## Task description
Copy out all of the data word for word. Omit every picture.

## The data
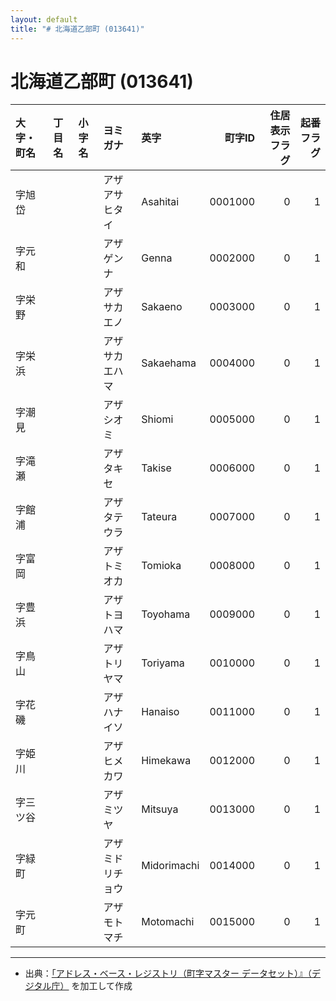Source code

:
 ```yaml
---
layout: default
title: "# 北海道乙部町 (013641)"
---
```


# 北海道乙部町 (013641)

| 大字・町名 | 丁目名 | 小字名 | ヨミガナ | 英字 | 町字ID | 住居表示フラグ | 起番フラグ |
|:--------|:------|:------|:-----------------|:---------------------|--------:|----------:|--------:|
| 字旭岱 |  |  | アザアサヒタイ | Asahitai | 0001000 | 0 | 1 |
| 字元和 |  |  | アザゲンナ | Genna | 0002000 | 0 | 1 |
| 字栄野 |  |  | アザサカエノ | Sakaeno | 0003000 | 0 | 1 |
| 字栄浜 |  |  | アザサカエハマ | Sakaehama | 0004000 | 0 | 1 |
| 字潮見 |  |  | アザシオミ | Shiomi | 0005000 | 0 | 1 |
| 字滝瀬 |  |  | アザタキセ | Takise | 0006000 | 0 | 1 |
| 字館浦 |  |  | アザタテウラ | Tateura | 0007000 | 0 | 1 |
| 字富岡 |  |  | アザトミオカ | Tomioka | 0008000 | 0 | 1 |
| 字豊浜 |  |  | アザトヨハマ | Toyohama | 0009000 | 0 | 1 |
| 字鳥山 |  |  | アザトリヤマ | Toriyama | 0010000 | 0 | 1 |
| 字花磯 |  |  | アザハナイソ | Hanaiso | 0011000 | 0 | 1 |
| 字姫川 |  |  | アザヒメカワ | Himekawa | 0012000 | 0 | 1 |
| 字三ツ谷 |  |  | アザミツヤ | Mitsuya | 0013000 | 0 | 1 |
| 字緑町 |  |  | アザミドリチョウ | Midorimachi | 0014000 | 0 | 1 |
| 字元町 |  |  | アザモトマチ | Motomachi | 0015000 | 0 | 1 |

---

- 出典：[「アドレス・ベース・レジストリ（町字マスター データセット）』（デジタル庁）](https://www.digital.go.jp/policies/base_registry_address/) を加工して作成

## Your response
Source code

:
 ```yaml
---
layout: default
title: "# 北海道乙部町 (013641)"
---
```


# 北海道乙部町 (013641)

| 大字・町名 | 丁目名 | 小字名 | ヨミガナ | 英字 | 町字ID | 住居表示フラグ | 起番フラグ |
|:--------|:------|:------|:-----------------|:---------------------|--------:|----------:|--------:|
| 字旭岱 |  |  | アザアサヒタイ | Asahitai | 0001000 | 0 | 1 |
| 字元和 |  |  | アザゲンナ | Genna | 0002000 | 0 | 1 |
| 字栄野 |  |  | アザサカエノ | Sakaeno | 0003000 | 0 | 1 |
| 字栄浜 |  |  | アザサカエハマ | Sakaehama | 0004000 | 0 | 1 |
| 字潮見 |  |  | アザシオミ | Shiomi | 0005000 | 0 | 1 |
| 字滝瀬 |  |  | アザタキセ | Takise | 0006000 | 0 | 1 |
| 字館浦 |  |  | アザタテウラ | Tateura | 0007000 | 0 | 1 |
| 字富岡 |  |  | アザトミオカ | Tomioka | 0008000 | 0 | 1 |
| 字豊浜 |  |  | アザトヨハマ | Toyohama | 0009000 | 0 | 1 |
| 字鳥山 |  |  | アザトリヤマ | Toriyama | 0010000 | 0 | 1 |
| 字花磯 |  |  | アザハナイソ | Hanaiso | 0011000 | 0 | 1 |
| 字姫川 |  |  | アザヒメカワ | Himekawa | 0012000 | 0 | 1 |
| 字三ツ谷 |  |  | アザミツヤ | Mitsuya | 0013000 | 0 | 1 |
| 字緑町 |  |  | アザミドリチョウ | Midorimachi | 0014000 | 0 | 1 |
| 字元町 |  |  | アザモトマチ | Motomachi | 0015000 | 0 | 1 |

---

- 出典：[「アドレス・ベース・レジストリ（町字マスター データセット）』（デジタル庁）](https://www.digital.go.jp/policies/base_registry_address/) を加工して作成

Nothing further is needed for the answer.